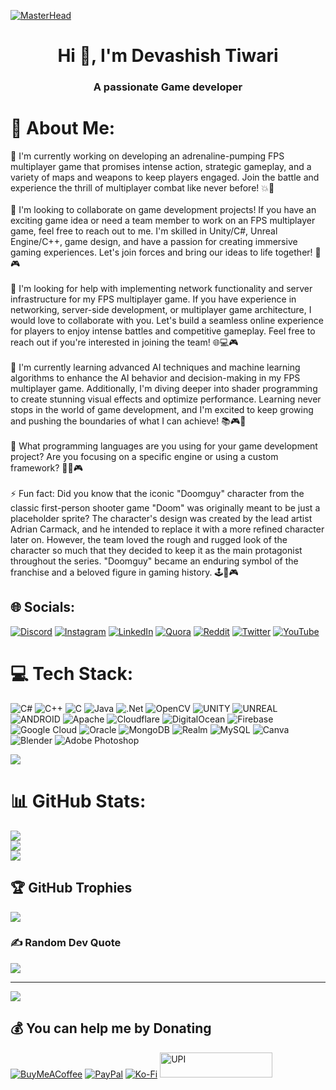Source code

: [![MasterHead](https://i.ibb.co/XZ4nQ3T/Green-Simple-Personal-Linked-In-Banner.gif)](https://iydebu.me)

<h1 align="center">Hi 👋, I'm Devashish Tiwari</h1>
<h3 align="center">A passionate Game developer </h3>

# 💫 About Me:
🔭 I'm currently working on developing an adrenaline-pumping FPS multiplayer game that promises intense action, strategic gameplay, and a variety of maps and weapons to keep players engaged. Join the battle and experience the thrill of multiplayer combat like never before! 💥🎯<br><br>👯 I'm looking to collaborate on game development projects! If you have an exciting game idea or need a team member to work on an FPS multiplayer game, feel free to reach out to me. I'm skilled in Unity/C#, Unreal Engine/C++, game design, and have a passion for creating immersive gaming experiences. Let's join forces and bring our ideas to life together! 🚀🎮<br><br>🤝 I'm looking for help with implementing network functionality and server infrastructure for my FPS multiplayer game. If you have experience in networking, server-side development, or multiplayer game architecture, I would love to collaborate with you. Let's build a seamless online experience for players to enjoy intense battles and competitive gameplay. Feel free to reach out if you're interested in joining the team! 🌐💻🎮<br><br>🌱 I'm currently learning advanced AI techniques and machine learning algorithms to enhance the AI behavior and decision-making in my FPS multiplayer game. Additionally, I'm diving deeper into shader programming to create stunning visual effects and optimize performance. Learning never stops in the world of game development, and I'm excited to keep growing and pushing the boundaries of what I can achieve! 📚🎮🧠<br><br>💬 What programming languages are you using for your game development project? Are you focusing on a specific engine or using a custom framework? 🚀🔧🎮<br><br>⚡ Fun fact: Did you know that the iconic "Doomguy" character from the classic first-person shooter game "Doom" was originally meant to be just a placeholder sprite? The character's design was created by the lead artist Adrian Carmack, and he intended to replace it with a more refined character later on. However, the team loved the rough and rugged look of the character so much that they decided to keep it as the main protagonist throughout the series. "Doomguy" became an enduring symbol of the franchise and a beloved figure in gaming history. 🕹️👾🎮


## 🌐 Socials:
[![Discord](https://img.shields.io/badge/Discord-%237289DA.svg?logo=discord&logoColor=white)](https://discord.gg/https://discord.gg/UT99PJeW8z) [![Instagram](https://img.shields.io/badge/Instagram-%23E4405F.svg?logo=Instagram&logoColor=white)](https://instagram.com/iydebu) [![LinkedIn](https://img.shields.io/badge/LinkedIn-%230077B5.svg?logo=linkedin&logoColor=white)](https://linkedin.com/in/iydebu) [![Quora](https://img.shields.io/badge/Quora-%23B92B27.svg?logo=Quora&logoColor=white)](https://quora.com/profile/Iydebu) [![Reddit](https://img.shields.io/badge/Reddit-%23FF4500.svg?logo=Reddit&logoColor=white)](https://reddit.com/user/iydebu) [![Twitter](https://img.shields.io/badge/Twitter-%231DA1F2.svg?logo=Twitter&logoColor=white)](https://twitter.com/iydebu) [![YouTube](https://img.shields.io/badge/YouTube-%23FF0000.svg?logo=YouTube&logoColor=white)](https://youtube.com/@iydebu) 

# 💻 Tech Stack:
![C#](https://img.shields.io/badge/c%23-%23239120.svg?style=for-the-badge&logo=c-sharp&logoColor=white) ![C++](https://img.shields.io/badge/c++-%2300599C.svg?style=for-the-badge&logo=c%2B%2B&logoColor=white) ![C](https://img.shields.io/badge/c-%2300599C.svg?style=for-the-badge&logo=c&logoColor=white) ![Java](https://img.shields.io/badge/java-%23ED8B00.svg?style=for-the-badge&logo=java&logoColor=white) ![.Net](https://img.shields.io/badge/.NET-5C2D91?style=for-the-badge&logo=.net&logoColor=white) ![OpenCV](https://img.shields.io/badge/opencv-%23white.svg?style=for-the-badge&logo=opencv&logoColor=white) ![UNITY](https://img.shields.io/badge/Unity-%2320232a.svg?style=for-the-badge&logo=unity&logoColor=white) ![UNREAL](https://img.shields.io/badge/unreal-%2320232a.svg?style=for-the-badge&logo=unreal-engine&logoColor=white) ![ANDROID](https://img.shields.io/badge/android-%2320232a.svg?style=for-the-badge&logo=android&logoColor=%a4c639) ![Apache](https://img.shields.io/badge/apache-%23D42029.svg?style=for-the-badge&logo=apache&logoColor=white) ![Cloudflare](https://img.shields.io/badge/Cloudflare-F38020?style=for-the-badge&logo=Cloudflare&logoColor=white) ![DigitalOcean](https://img.shields.io/badge/DigitalOcean-%230167ff.svg?style=for-the-badge&logo=digitalOcean&logoColor=white) ![Firebase](https://img.shields.io/badge/firebase-%23039BE5.svg?style=for-the-badge&logo=firebase) ![Google Cloud](https://img.shields.io/badge/Google%20Cloud-%234285F4.svg?style=for-the-badge&logo=google-cloud&logoColor=white) ![Oracle](https://img.shields.io/badge/Oracle-F80000?style=for-the-badge&logo=oracle&logoColor=white) ![MongoDB](https://img.shields.io/badge/MongoDB-%234ea94b.svg?style=for-the-badge&logo=mongodb&logoColor=white) ![Realm](https://img.shields.io/badge/Realm-39477F?style=for-the-badge&logo=realm&logoColor=white) ![MySQL](https://img.shields.io/badge/mysql-%2300f.svg?style=for-the-badge&logo=mysql&logoColor=white) ![Canva](https://img.shields.io/badge/Canva-%2300C4CC.svg?style=for-the-badge&logo=Canva&logoColor=white) ![Blender](https://img.shields.io/badge/blender-%23F5792A.svg?style=for-the-badge&logo=blender&logoColor=white) ![Adobe Photoshop](https://img.shields.io/badge/adobephotoshop-%2331A8FF.svg?style=for-the-badge&logo=adobephotoshop&logoColor=white)

<a title="System requirements and Rate my PC tool - all at PCGameBenchmark" href="https://www.pcgamebenchmark.com/ratemypc?cpu=intel-core-i5-9300h&memory=16gb&gpu=nvidia-geforce-gtx-1660-ti&platform=windows"><img src="https://www.pcgamebenchmark.com/signature/intel-core-i5-9300h/16gb/nvidia-geforce-gtx-1660-ti/forum.png"></a>

# 📊 GitHub Stats:
![](https://github-readme-stats.vercel.app/api?username=iydebu&theme=dark&hide_border=false&include_all_commits=true&count_private=true)<br/>
![](https://github-readme-streak-stats.herokuapp.com/?user=iydebu&theme=dark&hide_border=false)<br/>
![](https://github-readme-stats.vercel.app/api/top-langs/?username=iydebu&theme=dark&hide_border=false&include_all_commits=true&count_private=true&layout=compact)

## 🏆 GitHub Trophies
![](https://github-profile-trophy.vercel.app/?username=iydebu&theme=radical&no-frame=false&no-bg=true&margin-w=4)

### ✍️ Random Dev Quote
![](https://quotes-github-readme.vercel.app/api?type=horizontal&theme=radical)

---
[![](https://visitcount.itsvg.in/api?id=iydebu&icon=0&color=0)](https://visitcount.itsvg.in)

  ## 💰 You can help me by Donating
  [![BuyMeACoffee](https://img.shields.io/badge/Buy%20Me%20a%20Coffee-ffdd00?style=for-the-badge&logo=buy-me-a-coffee&logoColor=black)](https://buymeacoffee.com/iydebu) [![PayPal](https://img.shields.io/badge/PayPal-00457C?style=for-the-badge&logo=paypal&logoColor=white)](https://paypal.me/iydebu) [![Ko-Fi](https://img.shields.io/badge/Ko--fi-F16061?style=for-the-badge&logo=ko-fi&logoColor=white)](https://ko-fi.com/iydebu) <a href="https://payments.cashfree.com/forms/coffee">
  <img src="https://i.ibb.co/411QymR/Neon-Green-Minimalist-Typographic-Game-Twitter-Header.png" alt="UPI" style="width: 180px; height: 40px;">
</a>


  
<!-- Proudly created with GPRM ( https://gprm.itsvg.in ) -->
■ ■ ■ ■ ■ ■ ■
Problem description
Reproduce the data above exactly, leaving each picture out.

Solution for this exercise
Source code

: [![MasterHead](https://i.ibb.co/XZ4nQ3T/Green-Simple-Personal-Linked-In-Banner.gif)](https://iydebu.me)

<h1 align="center">Hi 👋, I'm Devashish Tiwari</h1>
<h3 align="center">A passionate Game developer </h3>

# 💫 About Me:
🔭 I'm currently working on developing an adrenaline-pumping FPS multiplayer game that promises intense action, strategic gameplay, and a variety of maps and weapons to keep players engaged. Join the battle and experience the thrill of multiplayer combat like never before! 💥🎯<br><br>👯 I'm looking to collaborate on game development projects! If you have an exciting game idea or need a team member to work on an FPS multiplayer game, feel free to reach out to me. I'm skilled in Unity/C#, Unreal Engine/C++, game design, and have a passion for creating immersive gaming experiences. Let's join forces and bring our ideas to life together! 🚀🎮<br><br>🤝 I'm looking for help with implementing network functionality and server infrastructure for my FPS multiplayer game. If you have experience in networking, server-side development, or multiplayer game architecture, I would love to collaborate with you. Let's build a seamless online experience for players to enjoy intense battles and competitive gameplay. Feel free to reach out if you're interested in joining the team! 🌐💻🎮<br><br>🌱 I'm currently learning advanced AI techniques and machine learning algorithms to enhance the AI behavior and decision-making in my FPS multiplayer game. Additionally, I'm diving deeper into shader programming to create stunning visual effects and optimize performance. Learning never stops in the world of game development, and I'm excited to keep growing and pushing the boundaries of what I can achieve! 📚🎮🧠<br><br>💬 What programming languages are you using for your game development project? Are you focusing on a specific engine or using a custom framework? 🚀🔧🎮<br><br>⚡ Fun fact: Did you know that the iconic "Doomguy" character from the classic first-person shooter game "Doom" was originally meant to be just a placeholder sprite? The character's design was created by the lead artist Adrian Carmack, and he intended to replace it with a more refined character later on. However, the team loved the rough and rugged look of the character so much that they decided to keep it as the main protagonist throughout the series. "Doomguy" became an enduring symbol of the franchise and a beloved figure in gaming history. 🕹️👾🎮


## 🌐 Socials:
[![Discord](https://img.shields.io/badge/Discord-%237289DA.svg?logo=discord&logoColor=white)](https://discord.gg/https://discord.gg/UT99PJeW8z) [![Instagram](https://img.shields.io/badge/Instagram-%23E4405F.svg?logo=Instagram&logoColor=white)](https://instagram.com/iydebu) [![LinkedIn](https://img.shields.io/badge/LinkedIn-%230077B5.svg?logo=linkedin&logoColor=white)](https://linkedin.com/in/iydebu) [![Quora](https://img.shields.io/badge/Quora-%23B92B27.svg?logo=Quora&logoColor=white)](https://quora.com/profile/Iydebu) [![Reddit](https://img.shields.io/badge/Reddit-%23FF4500.svg?logo=Reddit&logoColor=white)](https://reddit.com/user/iydebu) [![Twitter](https://img.shields.io/badge/Twitter-%231DA1F2.svg?logo=Twitter&logoColor=white)](https://twitter.com/iydebu) [![YouTube](https://img.shields.io/badge/YouTube-%23FF0000.svg?logo=YouTube&logoColor=white)](https://youtube.com/@iydebu) 

# 💻 Tech Stack:
![C#](https://img.shields.io/badge/c%23-%23239120.svg?style=for-the-badge&logo=c-sharp&logoColor=white) ![C++](https://img.shields.io/badge/c++-%2300599C.svg?style=for-the-badge&logo=c%2B%2B&logoColor=white) ![C](https://img.shields.io/badge/c-%2300599C.svg?style=for-the-badge&logo=c&logoColor=white) ![Java](https://img.shields.io/badge/java-%23ED8B00.svg?style=for-the-badge&logo=java&logoColor=white) ![.Net](https://img.shields.io/badge/.NET-5C2D91?style=for-the-badge&logo=.net&logoColor=white) ![OpenCV](https://img.shields.io/badge/opencv-%23white.svg?style=for-the-badge&logo=opencv&logoColor=white) ![UNITY](https://img.shields.io/badge/Unity-%2320232a.svg?style=for-the-badge&logo=unity&logoColor=white) ![UNREAL](https://img.shields.io/badge/unreal-%2320232a.svg?style=for-the-badge&logo=unreal-engine&logoColor=white) ![ANDROID](https://img.shields.io/badge/android-%2320232a.svg?style=for-the-badge&logo=android&logoColor=%a4c639) ![Apache](https://img.shields.io/badge/apache-%23D42029.svg?style=for-the-badge&logo=apache&logoColor=white) ![Cloudflare](https://img.shields.io/badge/Cloudflare-F38020?style=for-the-badge&logo=Cloudflare&logoColor=white) ![DigitalOcean](https://img.shields.io/badge/DigitalOcean-%230167ff.svg?style=for-the-badge&logo=digitalOcean&logoColor=white) ![Firebase](https://img.shields.io/badge/firebase-%23039BE5.svg?style=for-the-badge&logo=firebase) ![Google Cloud](https://img.shields.io/badge/Google%20Cloud-%234285F4.svg?style=for-the-badge&logo=google-cloud&logoColor=white) ![Oracle](https://img.shields.io/badge/Oracle-F80000?style=for-the-badge&logo=oracle&logoColor=white) ![MongoDB](https://img.shields.io/badge/MongoDB-%234ea94b.svg?style=for-the-badge&logo=mongodb&logoColor=white) ![Realm](https://img.shields.io/badge/Realm-39477F?style=for-the-badge&logo=realm&logoColor=white) ![MySQL](https://img.shields.io/badge/mysql-%2300f.svg?style=for-the-badge&logo=mysql&logoColor=white) ![Canva](https://img.shields.io/badge/Canva-%2300C4CC.svg?style=for-the-badge&logo=Canva&logoColor=white) ![Blender](https://img.shields.io/badge/blender-%23F5792A.svg?style=for-the-badge&logo=blender&logoColor=white) ![Adobe Photoshop](https://img.shields.io/badge/adobephotoshop-%2331A8FF.svg?style=for-the-badge&logo=adobephotoshop&logoColor=white)

<a title="System requirements and Rate my PC tool - all at PCGameBenchmark" href="https://www.pcgamebenchmark.com/ratemypc?cpu=intel-core-i5-9300h&memory=16gb&gpu=nvidia-geforce-gtx-1660-ti&platform=windows"><img src="https://www.pcgamebenchmark.com/signature/intel-core-i5-9300h/16gb/nvidia-geforce-gtx-1660-ti/forum.png"></a>

# 📊 GitHub Stats:
![](https://github-readme-stats.vercel.app/api?username=iydebu&theme=dark&hide_border=false&include_all_commits=true&count_private=true)<br/>
![](https://github-readme-streak-stats.herokuapp.com/?user=iydebu&theme=dark&hide_border=false)<br/>
![](https://github-readme-stats.vercel.app/api/top-langs/?username=iydebu&theme=dark&hide_border=false&include_all_commits=true&count_private=true&layout=compact)

## 🏆 GitHub Trophies
![](https://github-profile-trophy.vercel.app/?username=iydebu&theme=radical&no-frame=false&no-bg=true&margin-w=4)

### ✍️ Random Dev Quote
![](https://quotes-github-readme.vercel.app/api?type=horizontal&theme=radical)

---
[![](https://visitcount.itsvg.in/api?id=iydebu&icon=0&color=0)](https://visitcount.itsvg.in)

  ## 💰 You can help me by Donating
  [![BuyMeACoffee](https://img.shields.io/badge/Buy%20Me%20a%20Coffee-ffdd00?style=for-the-badge&logo=buy-me-a-coffee&logoColor=black)](https://buymeacoffee.com/iydebu) [![PayPal](https://img.shields.io/badge/PayPal-00457C?style=for-the-badge&logo=paypal&logoColor=white)](https://paypal.me/iydebu) [![Ko-Fi](https://img.shields.io/badge/Ko--fi-F16061?style=for-the-badge&logo=ko-fi&logoColor=white)](https://ko-fi.com/iydebu) <a href="https://payments.cashfree.com/forms/coffee">
  <img src="https://i.ibb.co/411QymR/Neon-Green-Minimalist-Typographic-Game-Twitter-Header.png" alt="UPI" style="width: 180px; height: 40px;">
</a>


  
<!-- Proudly created with GPRM ( https://gprm.itsvg.in ) -->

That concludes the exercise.